My purpose in setting out the detail of these matters is to show that, upon analysis, the first issue now raised by Rabbi Feldman puts his case on the basis of an imputation which was not pleaded and which is different in an important respect from the imputations relied upon at the hearing. The imputations specified in the amended statement of claim were imputations of reprehensible ignorance (or, in the case of the third matter complained of, being shockingly ignorant) as to what amounted to a crime. The complaint now made is that I did not understand that the main defamation was that the plaintiff is not a right-thinking member of the community and that the plaintiff holds that it is acceptable to sexually molest children, in other words, imputations of depravity or immorality as opposed to ignorance. That is not how the case was framed. Nor was it argued by the plaintiff that the defence of justification to the third article should fail on the basis that, even if it was established that Rabbi Feldman gave evidence to the effect that he was not aware in 2002 that for a man to touch a child on the genitals sexually was a crime, his evidence on that issue was disingenuous and therefore did not display shocking ignorance but something else.
Rabbi Feldman's submissions in support of the motion have not persuaded me that I proceeded on a misapprehension or misunderstanding of the case as it was put.
The second issue raised by Rabbi Feldman relates to my remarks at [124] of the judgment. In that section of the judgment, I was addressing the proper material for comment for the purpose of the defence of honest opinion in respect of the second matter complained of. That required me to determine whether it was true to say that Rabbi Feldman did not know it was a crime for a teacher to touch the genitals of a child in 2002. Addressing that issue, I said at [124]:
"I have been troubled by one aspect of this issue. It is possible that, in 2002, the plaintiff did comprehend the obvious unlawfulness of touching a child sexually on the genitals but that, in his evidence before the Royal Commission in 2015, he was taking a technical or intellectual point professing ignorance of the precise content of the law in order to protect himself and Yeshiva against the suggested criticism of their response to the allegation made against AVL. However, that is not the explanation put forward by the plaintiff in these proceedings for the answers he gave in his evidence before the Royal Commission, nor was that explanation put to him in cross-examination.

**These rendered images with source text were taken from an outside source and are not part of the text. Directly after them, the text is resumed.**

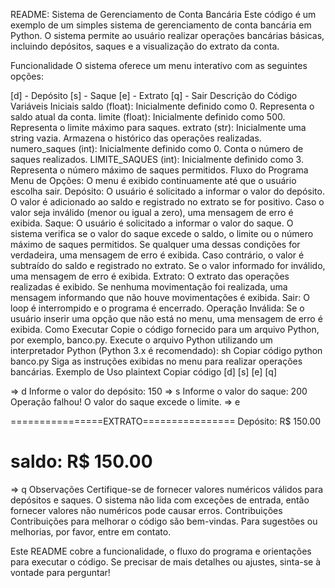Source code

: README: Sistema de Gerenciamento de Conta Bancária
Este código é um exemplo de um simples sistema de gerenciamento de conta bancária em Python. O sistema permite ao usuário realizar operações bancárias básicas, incluindo depósitos, saques e a visualização do extrato da conta.

Funcionalidade
O sistema oferece um menu interativo com as seguintes opções:

[d] - Depósito
[s] - Saque
[e] - Extrato
[q] - Sair
Descrição do Código
Variáveis Iniciais
saldo (float): Inicialmente definido como 0. Representa o saldo atual da conta.
limite (float): Inicialmente definido como 500. Representa o limite máximo para saques.
extrato (str): Inicialmente uma string vazia. Armazena o histórico das operações realizadas.
numero_saques (int): Inicialmente definido como 0. Conta o número de saques realizados.
LIMITE_SAQUES (int): Inicialmente definido como 3. Representa o número máximo de saques permitidos.
Fluxo do Programa
Menu de Opções: O menu é exibido continuamente até que o usuário escolha sair.
Depósito:
O usuário é solicitado a informar o valor do depósito.
O valor é adicionado ao saldo e registrado no extrato se for positivo.
Caso o valor seja inválido (menor ou igual a zero), uma mensagem de erro é exibida.
Saque:
O usuário é solicitado a informar o valor do saque.
O sistema verifica se o valor do saque excede o saldo, o limite ou o número máximo de saques permitidos.
Se qualquer uma dessas condições for verdadeira, uma mensagem de erro é exibida.
Caso contrário, o valor é subtraído do saldo e registrado no extrato.
Se o valor informado for inválido, uma mensagem de erro é exibida.
Extrato:
O extrato das operações realizadas é exibido.
Se nenhuma movimentação foi realizada, uma mensagem informando que não houve movimentações é exibida.
Sair:
O loop é interrompido e o programa é encerrado.
Operação Inválida:
Se o usuário inserir uma opção que não está no menu, uma mensagem de erro é exibida.
Como Executar
Copie o código fornecido para um arquivo Python, por exemplo, banco.py.
Execute o arquivo Python utilizando um interpretador Python (Python 3.x é recomendado):
sh
Copiar código
python banco.py
Siga as instruções exibidas no menu para realizar operações bancárias.
Exemplo de Uso
plaintext
Copiar código
[d]
[s]
[e]
[q]

=> d
Informe o valor do depósito: 150
=> s
Informe o valor do saque: 200
Operação falhou! O valor do saque excede o limite.
=> e

================EXTRATO================
Depósito: R$ 150.00

saldo: R$ 150.00
==========================================================
=> q
Observações
Certifique-se de fornecer valores numéricos válidos para depósitos e saques.
O sistema não lida com exceções de entrada, então fornecer valores não numéricos pode causar erros.
Contribuições
Contribuições para melhorar o código são bem-vindas. Para sugestões ou melhorias, por favor, entre em contato.

Este README cobre a funcionalidade, o fluxo do programa e orientações para executar o código. Se precisar de mais detalhes ou ajustes, sinta-se à vontade para perguntar!




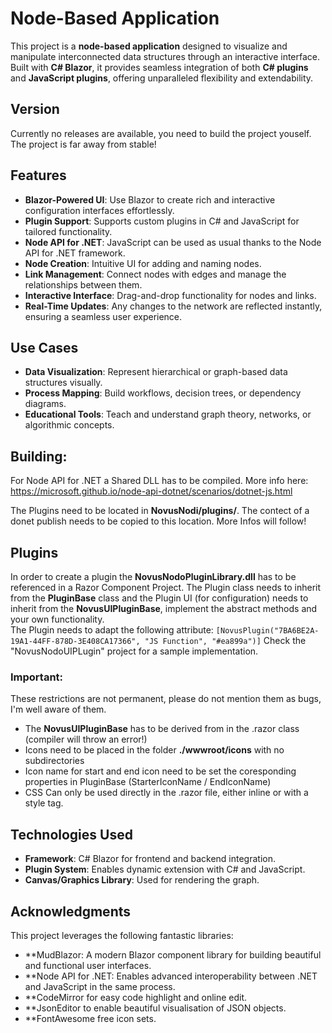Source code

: # Node-Based Application

This project is a **node-based application** designed to visualize and manipulate interconnected data structures through an interactive interface. Built with **C# Blazor**, it provides seamless integration of both **C# plugins** and **JavaScript plugins**, offering unparalleled flexibility and extendability.

## Version
Currently no releases are available, you need to build the project youself. The project is far away from stable!

## Features

- **Blazor-Powered UI**: Use Blazor to create rich and interactive configuration interfaces effortlessly.  
- **Plugin Support**: Supports custom plugins in C# and JavaScript for tailored functionality.  
- **Node API for .NET**: JavaScript can be used as usual thanks to the Node API for .NET framework.   
- **Node Creation**: Intuitive UI for adding and naming nodes.  
- **Link Management**: Connect nodes with edges and manage the relationships between them.  
- **Interactive Interface**: Drag-and-drop functionality for nodes and links.  
- **Real-Time Updates**: Any changes to the network are reflected instantly, ensuring a seamless user experience.  

## Use Cases

- **Data Visualization**: Represent hierarchical or graph-based data structures visually.  
- **Process Mapping**: Build workflows, decision trees, or dependency diagrams.  
- **Educational Tools**: Teach and understand graph theory, networks, or algorithmic concepts.  

## Building: 

For Node API for .NET a Shared DLL has to be compiled. More info here: https://microsoft.github.io/node-api-dotnet/scenarios/dotnet-js.html

The Plugins need to be located in **NovusNodi/plugins/<AssemblyName>**. The contect of a donet publish needs to be copied to this location. More Infos will follow! 

## Plugins
In order to create a plugin the **NovusNodoPluginLibrary.dll** has to be referenced in a Razor Component Project. The Plugin class needs to inherit from the **PluginBase** class and the Plugin UI (for configuration) needs to inherit from the **NovusUIPluginBase**, implement the abstract methods and your own functionality.  
The Plugin needs to adapt the following attribute: `[NovusPlugin("7BA6BE2A-19A1-44FF-878D-3E408CA17366", "JS Function", "#ea899a")]`
Check the "NovusNodoUIPLugin" project for a sample implementation.

### Important:
These restrictions are not permanent, please do not mention them as bugs, I'm well aware of them. 
- The **NovusUIPluginBase** has to be derived from in the .razor class (compiler will throw an error!)
- Icons need to be placed in the folder **./wwwroot/icons** with no subdirectories
- Icon name for start and end icon need to be set the coresponding properties in PluginBase (StarterIconName / EndIconName)
- CSS Can only be used directly in the .razor file, either inline or with a style tag. 

## Technologies Used

- **Framework**: C# Blazor for frontend and backend integration.  
- **Plugin System**: Enables dynamic extension with C# and JavaScript.  
- **Canvas/Graphics Library**: Used for rendering the graph.  

## Acknowledgments
This project leverages the following fantastic libraries:
- **MudBlazor: A modern Blazor component library for building beautiful and functional user interfaces.
- **Node API for .NET: Enables advanced interoperability between .NET and JavaScript in the same process.
- **CodeMirror for easy code highlight and online edit.
- **JsonEditor to enable beautiful visualisation of JSON objects.
- **FontAwesome free icon sets.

Accordingly, as a matter of procedural fairness, I am required to put that theory to one side. The appropriate course is to take the plaintiff's evidence at face value in accordance with the analysis set out above."
Rabbi Feldman submitted that I must have overlooked his evidence on day five of the trial at page 498 of the transcript. In fact, that page of the transcript records his closing submissions, not his evidence. It is appropriate to set out the whole of the relevant exchange, which begins at page 497:
"HER HONOUR: Is it fair to say that your position is encapsulated in the answer I think you gave to a question I asked during your evidence that you remain of the view that you see nothing wrong with the evidence that you gave.
PLAINTIFF: Yes and no one who told me to go out of my positions didn't tell
me anything else besides mainly that issue. No other issue was mentioned with regard to why I should resign.
HER HONOUR: And you don't see anything wrong with the answer you gave on that issue?
PLAINTIFF: The way I gave the answer from the way the counsel asked me and the way she was harassing me, I thought that was the only way I could get out of you know her continuously harassing me the way she was, as though I knew that he had touched, fondled the genitals. In other words, look within, for the statement for itself yes, but within the context if one reads the evidence how she was constantly going after me about saying, but did I know it's a crime, as though that I should have reported it, as though that I knew about the AVL and I should have reported it and I wanted to get out of it, I wanted to, enough, I wanted to, so when I was asked that question it was within that realm, I wanted to look for any negative to say regarding that issue.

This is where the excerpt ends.